Both the line containing "accessing entity player" and the last line of the listing are included: write out exactly the lines from one to the other.

- - - - -

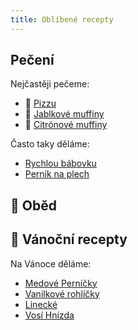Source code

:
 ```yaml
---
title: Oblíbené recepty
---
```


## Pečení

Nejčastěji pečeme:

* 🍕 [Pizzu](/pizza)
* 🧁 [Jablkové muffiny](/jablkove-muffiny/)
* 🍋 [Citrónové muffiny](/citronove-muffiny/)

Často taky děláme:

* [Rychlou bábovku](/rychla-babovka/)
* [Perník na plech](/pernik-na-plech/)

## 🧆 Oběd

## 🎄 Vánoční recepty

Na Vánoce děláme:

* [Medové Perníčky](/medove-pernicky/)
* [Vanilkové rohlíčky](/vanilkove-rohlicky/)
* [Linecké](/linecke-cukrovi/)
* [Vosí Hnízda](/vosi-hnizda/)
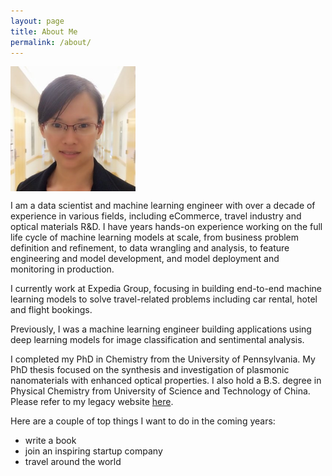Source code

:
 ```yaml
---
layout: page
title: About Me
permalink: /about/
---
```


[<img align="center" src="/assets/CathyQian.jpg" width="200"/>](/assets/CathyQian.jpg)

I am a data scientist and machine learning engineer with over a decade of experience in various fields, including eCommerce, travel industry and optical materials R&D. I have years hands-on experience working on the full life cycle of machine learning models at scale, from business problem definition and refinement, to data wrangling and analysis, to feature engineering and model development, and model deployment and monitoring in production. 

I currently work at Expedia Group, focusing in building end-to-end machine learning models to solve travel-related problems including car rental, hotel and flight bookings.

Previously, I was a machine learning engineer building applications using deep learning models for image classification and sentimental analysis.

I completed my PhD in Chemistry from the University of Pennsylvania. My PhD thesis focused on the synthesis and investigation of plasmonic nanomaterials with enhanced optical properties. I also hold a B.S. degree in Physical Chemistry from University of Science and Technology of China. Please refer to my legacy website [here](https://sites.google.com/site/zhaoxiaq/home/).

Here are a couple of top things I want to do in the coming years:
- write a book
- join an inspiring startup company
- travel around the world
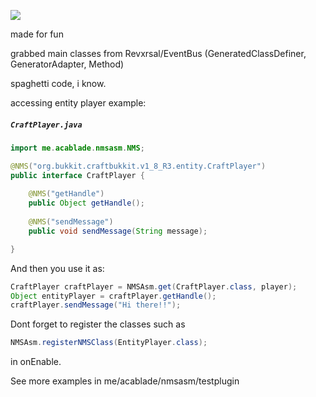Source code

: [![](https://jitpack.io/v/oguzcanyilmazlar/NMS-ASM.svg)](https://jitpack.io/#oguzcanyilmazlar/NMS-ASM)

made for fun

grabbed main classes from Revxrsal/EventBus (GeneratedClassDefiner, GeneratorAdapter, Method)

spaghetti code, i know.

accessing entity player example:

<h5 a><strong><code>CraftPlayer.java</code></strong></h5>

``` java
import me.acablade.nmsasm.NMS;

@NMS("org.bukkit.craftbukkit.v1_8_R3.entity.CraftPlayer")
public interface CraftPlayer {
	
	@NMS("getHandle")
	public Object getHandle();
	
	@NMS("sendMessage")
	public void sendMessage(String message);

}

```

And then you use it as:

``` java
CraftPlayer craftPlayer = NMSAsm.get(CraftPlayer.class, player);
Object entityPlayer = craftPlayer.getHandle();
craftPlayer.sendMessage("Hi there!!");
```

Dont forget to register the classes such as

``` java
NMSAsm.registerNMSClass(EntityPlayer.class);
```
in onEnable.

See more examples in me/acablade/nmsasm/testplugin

- - - - -

Result of the exercise:
accessing entity player example:

<h5 a><strong><code>CraftPlayer.java</code></strong></h5>

``` java
import me.acablade.nmsasm.NMS;

@NMS("org.bukkit.craftbukkit.v1_8_R3.entity.CraftPlayer")
public interface CraftPlayer {
	
	@NMS("getHandle")
	public Object getHandle();
	
	@NMS("sendMessage")
	public void sendMessage(String message);

}

```

And then you use it as:

``` java
CraftPlayer craftPlayer = NMSAsm.get(CraftPlayer.class, player);
Object entityPlayer = craftPlayer.getHandle();
craftPlayer.sendMessage("Hi there!!");
```

Dont forget to register the classes such as

``` java
NMSAsm.registerNMSClass(EntityPlayer.class);
```
in onEnable.

See more examples in me/acablade/nmsasm/testplugin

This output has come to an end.